An exact retyping of all lines below is the answer; pictures do not belong in it.

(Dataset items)
-- Opening Marker --

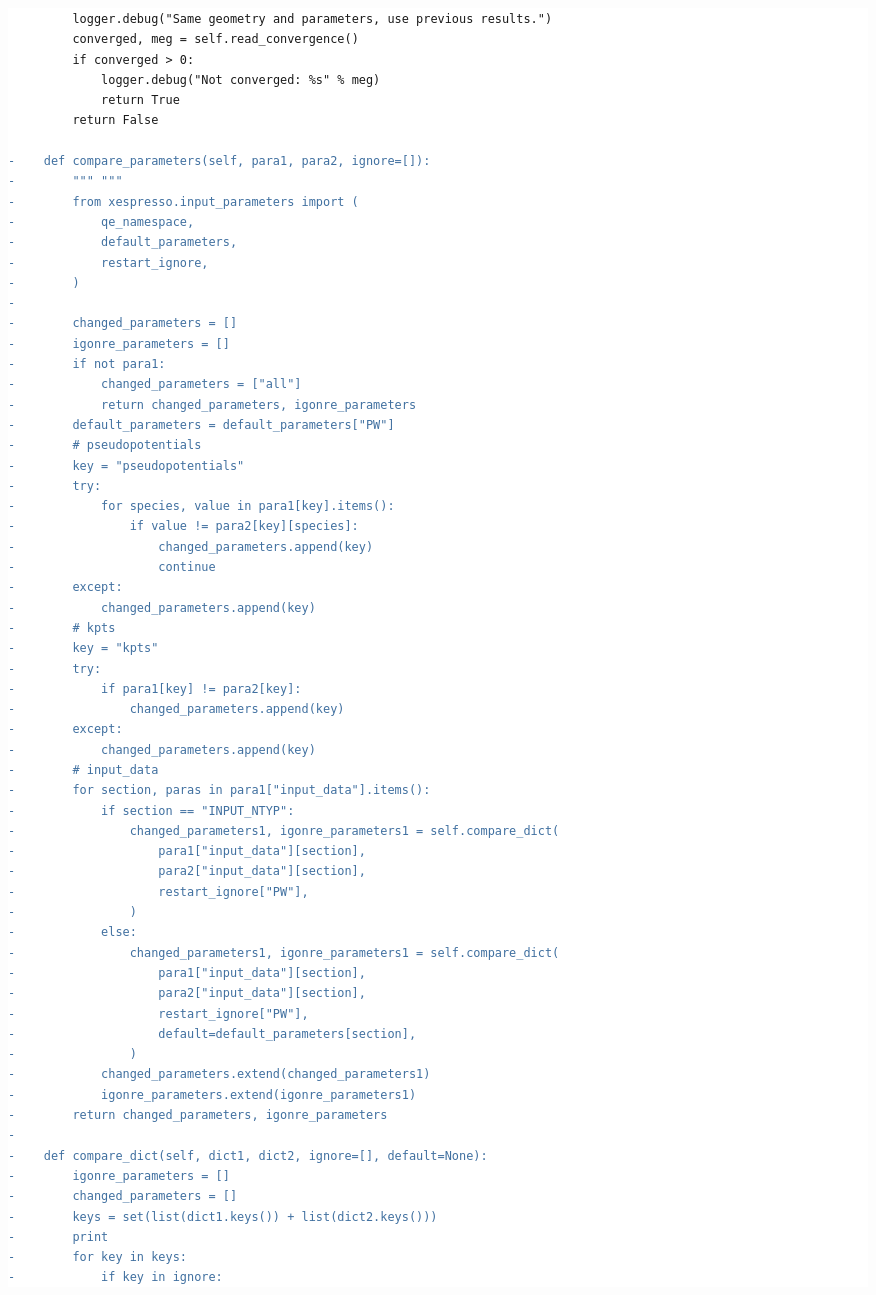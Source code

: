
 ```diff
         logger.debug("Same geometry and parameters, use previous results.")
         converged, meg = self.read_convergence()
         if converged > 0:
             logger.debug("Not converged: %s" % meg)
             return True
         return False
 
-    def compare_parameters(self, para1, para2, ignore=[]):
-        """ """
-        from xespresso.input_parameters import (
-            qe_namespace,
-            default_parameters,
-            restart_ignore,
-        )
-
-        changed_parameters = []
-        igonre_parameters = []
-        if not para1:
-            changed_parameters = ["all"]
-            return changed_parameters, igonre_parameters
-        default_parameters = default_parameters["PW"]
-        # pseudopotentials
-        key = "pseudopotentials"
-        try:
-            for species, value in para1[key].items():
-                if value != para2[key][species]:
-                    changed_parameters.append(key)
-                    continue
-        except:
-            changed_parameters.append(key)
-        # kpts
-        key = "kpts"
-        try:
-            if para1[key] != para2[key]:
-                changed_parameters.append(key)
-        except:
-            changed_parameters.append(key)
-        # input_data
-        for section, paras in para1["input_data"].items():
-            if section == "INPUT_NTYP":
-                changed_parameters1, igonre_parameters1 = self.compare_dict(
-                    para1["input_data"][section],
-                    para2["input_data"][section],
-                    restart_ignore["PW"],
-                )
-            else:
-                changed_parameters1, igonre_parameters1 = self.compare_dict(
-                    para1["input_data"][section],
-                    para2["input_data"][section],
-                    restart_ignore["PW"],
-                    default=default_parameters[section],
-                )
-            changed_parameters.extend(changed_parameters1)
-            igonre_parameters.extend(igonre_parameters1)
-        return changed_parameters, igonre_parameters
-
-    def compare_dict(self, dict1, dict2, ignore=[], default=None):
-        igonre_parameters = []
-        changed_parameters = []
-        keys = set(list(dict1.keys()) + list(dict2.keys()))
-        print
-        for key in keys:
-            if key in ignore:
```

-- Closing Marker --

RESULT OF THE EXERCISE
Source code

:
 ```diff
         logger.debug("Same geometry and parameters, use previous results.")
         converged, meg = self.read_convergence()
         if converged > 0:
             logger.debug("Not converged: %s" % meg)
             return True
         return False
 
-    def compare_parameters(self, para1, para2, ignore=[]):
-        """ """
-        from xespresso.input_parameters import (
-            qe_namespace,
-            default_parameters,
-            restart_ignore,
-        )
-
-        changed_parameters = []
-        igonre_parameters = []
-        if not para1:
-            changed_parameters = ["all"]
-            return changed_parameters, igonre_parameters
-        default_parameters = default_parameters["PW"]
-        # pseudopotentials
-        key = "pseudopotentials"
-        try:
-            for species, value in para1[key].items():
-                if value != para2[key][species]:
-                    changed_parameters.append(key)
-                    continue
-        except:
-            changed_parameters.append(key)
-        # kpts
-        key = "kpts"
-        try:
-            if para1[key] != para2[key]:
-                changed_parameters.append(key)
-        except:
-            changed_parameters.append(key)
-        # input_data
-        for section, paras in para1["input_data"].items():
-            if section == "INPUT_NTYP":
-                changed_parameters1, igonre_parameters1 = self.compare_dict(
-                    para1["input_data"][section],
-                    para2["input_data"][section],
-                    restart_ignore["PW"],
-                )
-            else:
-                changed_parameters1, igonre_parameters1 = self.compare_dict(
-                    para1["input_data"][section],
-                    para2["input_data"][section],
-                    restart_ignore["PW"],
-                    default=default_parameters[section],
-                )
-            changed_parameters.extend(changed_parameters1)
-            igonre_parameters.extend(igonre_parameters1)
-        return changed_parameters, igonre_parameters
-
-    def compare_dict(self, dict1, dict2, ignore=[], default=None):
-        igonre_parameters = []
-        changed_parameters = []
-        keys = set(list(dict1.keys()) + list(dict2.keys()))
-        print
-        for key in keys:
-            if key in ignore:
```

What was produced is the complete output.